This investigation focuses on the pending merger between TubeMogul and Adobe.
TubeMogul announced it has agreed to be acquired by Adobe for roughly $14 in cash per share. The transaction values TubeMogul at $540,000,000.
The fundamental questions involve the process the Board of Directors used to eventually enter into the merger agreement, whether the current offer is the best possible offer and whether the terms of the merger agreement adversely affect TUBE shareholders rights and abilities to understand the transaction and make an informed decision.
The are several first blush issues:
One analyst had a $17 price target for TUBE. So is the $14 per share a fair price?
The merger agreement includes a $21,000,000 termination fee, meaning should the TUBE Board accept a better offer then Tubemogul must pay Adobe $21,000,000. This termination fee is roughly 4% of the value of the entire transaction.

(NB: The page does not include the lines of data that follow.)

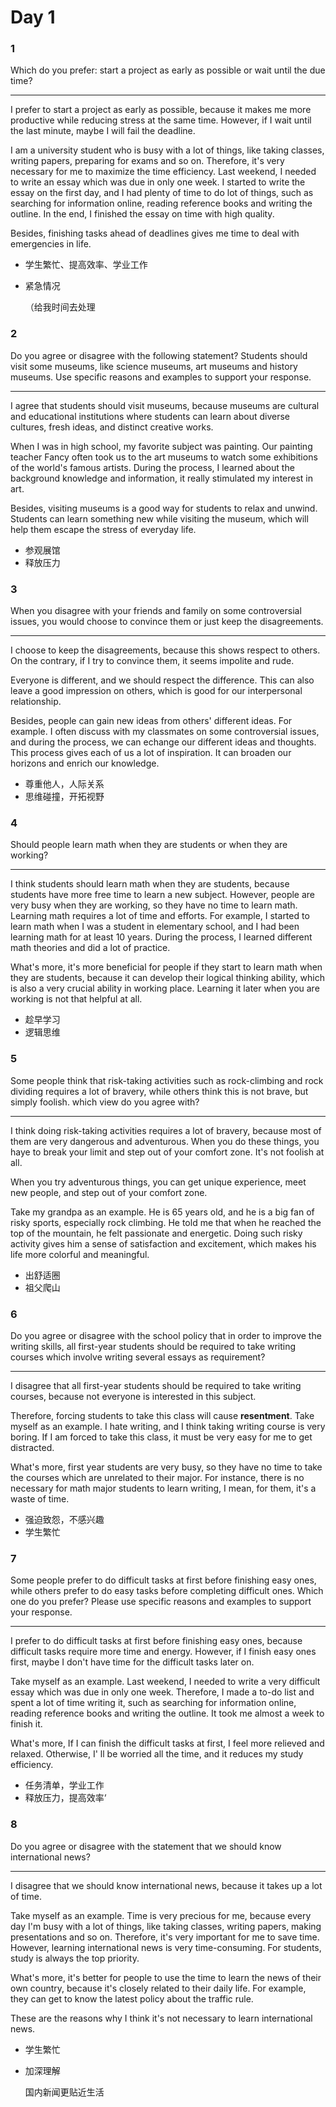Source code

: # Day 1

### 1

Which do you prefer: start a project as early as possible or wait until the due time?

---

I prefer to start a project as early as possible, because it makes me more productive while reducing stress at the same time. However, if I wait until the last minute, maybe I will fail the deadline.

I am a university student who is busy with a lot of things, like taking classes, writing papers, preparing for exams and so on. Therefore, it's very necessary for me to maximize the time efficiency. Last weekend, I needed to write an essay which was due in only one week. I started to write the essay on the first day, and I had plenty of time to do lot of things, such as searching for information online, reading reference books and writing the outline. In the end, I finished the essay on time with high quality.

Besides, finishing tasks ahead of deadlines gives me time to deal with emergencies in life.

- 学生繁忙、提高效率、学业工作

- 紧急情况

  （给我时间去处理

### 2

Do you agree or disagree with the following statement? Students should visit some museums, like science museums, art museums and history museums. Use specific reasons and examples to support your response.

---

I agree that students should visit museums, because museums are cultural and educational institutions where students can learn about diverse cultures, fresh ideas, and distinct creative works.

When I was in high school, my favorite subject was painting. Our painting teacher Fancy often took us to the art museums to watch some exhibitions of the world's famous artists. During the process, I learned about the background knowledge and information, it really stimulated my interest in art.

Besides, visiting museums is a good way for students to relax and unwind. Students can learn something new while visiting the museum, which will help them escape the stress of everyday life.

- 参观展馆
- 释放压力

### 3

When you disagree with your friends and family on some controversial issues, you would choose to convince them or just keep the disagreements.

---

I choose to keep the disagreements, because this shows respect to others. On the contrary, if I try to convince them, it seems impolite and rude.

Everyone is different, and we should respect the difference. This can also leave a good impression on others, which is good for our interpersonal relationship.

Besides, people can gain new ideas from others' different ideas. For example. I often discuss with my classmates on some controversial issues, and during the process, we can echange our different ideas and thoughts. This process gives each of us a lot of inspiration. It can broaden our horizons and enrich our knowledge.

- 尊重他人，人际关系
- 思维碰撞，开拓视野

### 4

Should people learn math when they are students or when they are working?

---

I think students should learn math when they are students, because students have more free time to learn a new subject. However, people are very busy when they are working, so they have no time to learn math. Learning math requires a lot of time and efforts. For example, I started to learn math when I was a student in elementary school, and I had been learning math for at least 10 years. During the process, I learned different math theories and did a lot of practice.

What's more, it's more beneficial for people if they start to learn math when they are students, because it can develop their logical thinking ability, which is also a very crucial ability in working place. Learning it later when you are working is not that helpful at all.

- 趁早学习
- 逻辑思维

### 5

Some people think that risk-taking activities such as rock-climbing and rock dividing requires a lot of bravery, while others think this is not brave, but simply foolish. which view do you agree with?

---

I think doing risk-taking activities requires a lot of bravery, because most of them are very dangerous and adventurous. When you do these things, you haye to break your limit and step out of your comfort zone. It's not foolish at all.

When you try adventurous things, you can get unique experience, meet new people, and step out of your comfort zone.

Take my grandpa as an example. He is 65 years old, and he is a big fan of risky sports, especially rock climbing. He told me that when he reached the top of the mountain, he felt passionate and energetic. Doing such risky activity gives him a sense of satisfaction and excitement, which makes his life more colorful and meaningful.

- 出舒适圈
- 祖父爬山

### 6

Do you agree or disagree with the school policy that in order to improve the writing skills, all first-year students should be required to take writing courses which involve writing several essays as requirement?

---

I disagree that all first-year students should be required to take writing courses, because not everyone is interested in this subject.

Therefore, forcing students to take this class will cause **resentment**. Take myself as an example. I hate writing, and I think taking writing course is very boring. If I am forced to take this class, it must be very easy for me to get distracted.

What's more, first year students are very busy, so they have no time to take the courses which are unrelated to their major. For instance, there is no necessary for math major students to learn writing, I mean, for them, it's a waste of time.

- 强迫致怨，不感兴趣
- 学生繁忙

### 7

Some people prefer to do difficult tasks at first before finishing easy ones, while others prefer to do easy tasks before completing difficult ones. Which one do you prefer? Please use specific reasons and examples to support your response.

---

I prefer to do difficult tasks at first before finishing easy ones, because difficult tasks require more time and energy. However, if I finish easy ones first, maybe I don't have time for the difficult tasks later on.

Take myself as an example. Last weekend, I needed to write a very difficult essay which was due in only one week. Therefore, I made a to-do list and spent a lot of time writing it, such as searching for information online, reading reference books and writing the outline. It took me almost a week to finish it.

What's more, If I can finish the difficult tasks at first, I feel more relieved and relaxed. Otherwise, I' ll be worried all the time, and it reduces my study efficiency.

- 任务清单，学业工作
- 释放压力，提高效率‘

### 8

Do you agree or disagree with the statement that we should know international news?

---

I disagree that we should know international news, because it takes up a lot of time.

Take myself as an example. Time is very precious for me, because every day I'm busy with a lot of things, like taking classes, writing papers, making presentations and so on. Therefore, it's very important for me to save time. However, learning international news is very time-consuming. For students, study is always the top priority.

What's more, it's better for people to use the time to learn the news of their own country, because it's closely related to their daily life. For example, they can get to know the latest policy about the traffic rule.

These are the reasons why I think it's not necessary to learn international news.

- 学生繁忙
- 加深理解

  国内新闻更贴近生活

What is customary in the industry? Is it a fair termination fee or a restraint on the receipt of potentially better offers?
The merger agreement contains a “no shop” clause meaning TubeMogul may not actively solicit other offers. This is usually standard. The merger agreement also contains specific protocols for entertaining unsolicited offers or potential offers. Are these restraints fair?
The Board of Directors of TubeMogul agreed to simultaneously amend its bylaws severally limiting the venue in which shareholders can challenge the fairness of the transaction. Does this sudden amendment act as an unfair shareholder limitation?
This transaction as currently structured will be a tender offer under tender offer subject to Rule 14d-1. A tender offer is a third arty broad soliciting of a fixed percentage of the shares of a company at a given price. The success of the tender offer is dependent on reaching a certain threshold of shareholder approval. All parties must make certain disclosures prior to the tender offer taking effect.